**WORK REQUIRED**
Filter the entries, keeping every line with the word "Sample".
────────
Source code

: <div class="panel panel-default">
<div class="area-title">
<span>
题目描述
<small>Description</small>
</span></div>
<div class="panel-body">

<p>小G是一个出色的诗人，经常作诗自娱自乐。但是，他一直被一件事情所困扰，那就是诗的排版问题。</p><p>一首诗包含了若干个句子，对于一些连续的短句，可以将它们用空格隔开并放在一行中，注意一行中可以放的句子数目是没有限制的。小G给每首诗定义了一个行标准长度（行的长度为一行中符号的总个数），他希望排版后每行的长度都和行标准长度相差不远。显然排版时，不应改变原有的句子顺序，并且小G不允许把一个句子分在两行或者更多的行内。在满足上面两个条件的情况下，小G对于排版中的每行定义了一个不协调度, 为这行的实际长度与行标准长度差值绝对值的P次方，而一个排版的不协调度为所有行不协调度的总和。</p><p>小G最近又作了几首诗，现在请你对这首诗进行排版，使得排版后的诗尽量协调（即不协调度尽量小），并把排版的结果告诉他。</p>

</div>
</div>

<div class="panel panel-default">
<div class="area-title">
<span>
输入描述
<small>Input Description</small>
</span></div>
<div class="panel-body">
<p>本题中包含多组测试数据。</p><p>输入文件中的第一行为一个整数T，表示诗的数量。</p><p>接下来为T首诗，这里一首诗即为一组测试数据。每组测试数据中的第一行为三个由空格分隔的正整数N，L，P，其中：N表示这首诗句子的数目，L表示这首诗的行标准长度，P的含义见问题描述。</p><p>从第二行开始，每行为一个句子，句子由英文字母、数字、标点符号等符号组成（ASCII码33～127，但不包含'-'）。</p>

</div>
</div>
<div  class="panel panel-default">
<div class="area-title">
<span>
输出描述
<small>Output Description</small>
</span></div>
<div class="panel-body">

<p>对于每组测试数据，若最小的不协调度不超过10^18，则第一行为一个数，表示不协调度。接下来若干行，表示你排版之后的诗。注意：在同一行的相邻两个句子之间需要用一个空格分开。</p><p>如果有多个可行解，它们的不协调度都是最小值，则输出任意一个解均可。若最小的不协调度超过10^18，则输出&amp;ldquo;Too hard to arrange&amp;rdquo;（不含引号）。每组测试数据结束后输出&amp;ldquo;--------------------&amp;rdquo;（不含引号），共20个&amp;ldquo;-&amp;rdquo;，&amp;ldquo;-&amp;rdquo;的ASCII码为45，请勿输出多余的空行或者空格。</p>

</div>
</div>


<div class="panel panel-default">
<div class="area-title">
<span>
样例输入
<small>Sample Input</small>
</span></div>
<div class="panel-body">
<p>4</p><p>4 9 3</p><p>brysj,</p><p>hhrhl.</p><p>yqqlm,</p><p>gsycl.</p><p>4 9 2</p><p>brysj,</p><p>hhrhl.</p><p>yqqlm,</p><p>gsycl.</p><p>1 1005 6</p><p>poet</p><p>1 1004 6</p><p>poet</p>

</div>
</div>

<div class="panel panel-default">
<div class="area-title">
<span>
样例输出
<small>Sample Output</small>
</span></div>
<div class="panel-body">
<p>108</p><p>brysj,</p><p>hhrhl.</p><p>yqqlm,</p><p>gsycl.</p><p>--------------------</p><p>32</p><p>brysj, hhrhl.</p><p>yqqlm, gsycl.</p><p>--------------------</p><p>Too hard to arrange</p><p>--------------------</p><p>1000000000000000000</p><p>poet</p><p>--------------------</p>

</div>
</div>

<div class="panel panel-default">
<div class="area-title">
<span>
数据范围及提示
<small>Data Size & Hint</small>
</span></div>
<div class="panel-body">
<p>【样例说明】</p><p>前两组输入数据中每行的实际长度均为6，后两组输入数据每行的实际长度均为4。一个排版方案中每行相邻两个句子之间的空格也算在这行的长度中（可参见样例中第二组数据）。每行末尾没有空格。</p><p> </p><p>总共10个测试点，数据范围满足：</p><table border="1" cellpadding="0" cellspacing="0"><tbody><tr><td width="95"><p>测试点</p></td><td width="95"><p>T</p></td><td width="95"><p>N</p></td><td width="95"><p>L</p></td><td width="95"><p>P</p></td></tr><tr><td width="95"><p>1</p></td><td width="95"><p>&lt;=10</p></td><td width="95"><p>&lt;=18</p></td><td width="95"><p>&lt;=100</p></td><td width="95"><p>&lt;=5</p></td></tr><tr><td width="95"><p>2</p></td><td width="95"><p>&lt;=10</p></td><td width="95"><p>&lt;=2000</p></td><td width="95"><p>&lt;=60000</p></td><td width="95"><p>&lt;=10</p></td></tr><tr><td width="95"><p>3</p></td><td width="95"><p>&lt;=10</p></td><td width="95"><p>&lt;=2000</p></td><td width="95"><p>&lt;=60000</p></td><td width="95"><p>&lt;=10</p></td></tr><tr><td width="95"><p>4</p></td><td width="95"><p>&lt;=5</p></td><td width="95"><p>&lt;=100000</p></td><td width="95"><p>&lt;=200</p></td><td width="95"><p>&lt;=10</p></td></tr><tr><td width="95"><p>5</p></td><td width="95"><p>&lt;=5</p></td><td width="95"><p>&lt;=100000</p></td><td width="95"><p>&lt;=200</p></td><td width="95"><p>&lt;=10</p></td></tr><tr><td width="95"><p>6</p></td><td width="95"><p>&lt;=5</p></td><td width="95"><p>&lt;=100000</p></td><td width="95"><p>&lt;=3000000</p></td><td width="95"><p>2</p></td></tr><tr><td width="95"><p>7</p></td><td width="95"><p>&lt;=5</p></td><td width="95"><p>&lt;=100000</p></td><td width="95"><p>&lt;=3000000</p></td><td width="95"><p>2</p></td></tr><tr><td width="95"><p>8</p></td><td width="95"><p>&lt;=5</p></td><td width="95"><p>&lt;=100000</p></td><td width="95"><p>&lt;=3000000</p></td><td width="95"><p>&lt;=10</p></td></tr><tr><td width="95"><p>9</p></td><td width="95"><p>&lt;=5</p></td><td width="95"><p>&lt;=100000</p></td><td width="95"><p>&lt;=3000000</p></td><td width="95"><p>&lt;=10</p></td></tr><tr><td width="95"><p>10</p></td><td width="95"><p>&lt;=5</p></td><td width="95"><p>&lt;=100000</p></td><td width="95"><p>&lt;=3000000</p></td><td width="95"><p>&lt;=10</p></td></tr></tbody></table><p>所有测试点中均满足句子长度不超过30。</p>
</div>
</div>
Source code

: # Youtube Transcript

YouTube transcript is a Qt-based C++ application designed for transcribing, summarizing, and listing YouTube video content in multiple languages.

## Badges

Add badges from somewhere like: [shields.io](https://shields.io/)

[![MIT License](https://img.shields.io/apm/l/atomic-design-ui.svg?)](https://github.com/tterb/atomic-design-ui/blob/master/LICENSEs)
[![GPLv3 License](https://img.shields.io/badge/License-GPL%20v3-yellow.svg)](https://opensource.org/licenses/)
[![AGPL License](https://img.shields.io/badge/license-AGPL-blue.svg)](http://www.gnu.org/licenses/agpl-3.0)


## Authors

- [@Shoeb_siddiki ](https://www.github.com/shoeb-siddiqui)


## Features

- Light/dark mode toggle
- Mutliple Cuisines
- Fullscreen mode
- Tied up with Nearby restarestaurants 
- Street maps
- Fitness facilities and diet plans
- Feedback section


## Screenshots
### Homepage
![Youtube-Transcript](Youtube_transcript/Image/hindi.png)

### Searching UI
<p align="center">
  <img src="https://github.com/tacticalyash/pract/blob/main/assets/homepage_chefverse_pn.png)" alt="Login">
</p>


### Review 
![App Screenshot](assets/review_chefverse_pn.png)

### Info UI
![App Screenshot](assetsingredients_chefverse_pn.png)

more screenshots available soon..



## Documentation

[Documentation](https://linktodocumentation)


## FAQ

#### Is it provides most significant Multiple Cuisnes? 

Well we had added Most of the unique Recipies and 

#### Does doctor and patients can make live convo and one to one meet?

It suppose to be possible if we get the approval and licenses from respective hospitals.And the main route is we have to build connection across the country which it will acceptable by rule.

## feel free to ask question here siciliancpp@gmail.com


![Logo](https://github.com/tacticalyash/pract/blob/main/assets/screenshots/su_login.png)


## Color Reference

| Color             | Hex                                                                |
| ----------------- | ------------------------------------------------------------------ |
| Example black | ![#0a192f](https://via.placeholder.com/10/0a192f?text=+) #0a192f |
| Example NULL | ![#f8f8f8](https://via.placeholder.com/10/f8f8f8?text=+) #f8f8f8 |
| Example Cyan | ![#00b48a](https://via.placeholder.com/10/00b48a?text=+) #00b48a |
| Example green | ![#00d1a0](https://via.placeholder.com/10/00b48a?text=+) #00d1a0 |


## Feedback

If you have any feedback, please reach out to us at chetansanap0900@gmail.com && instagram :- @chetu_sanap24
────────
**EXERCISE SOLUTION**
<small>Sample Input</small>
<small>Sample Output</small>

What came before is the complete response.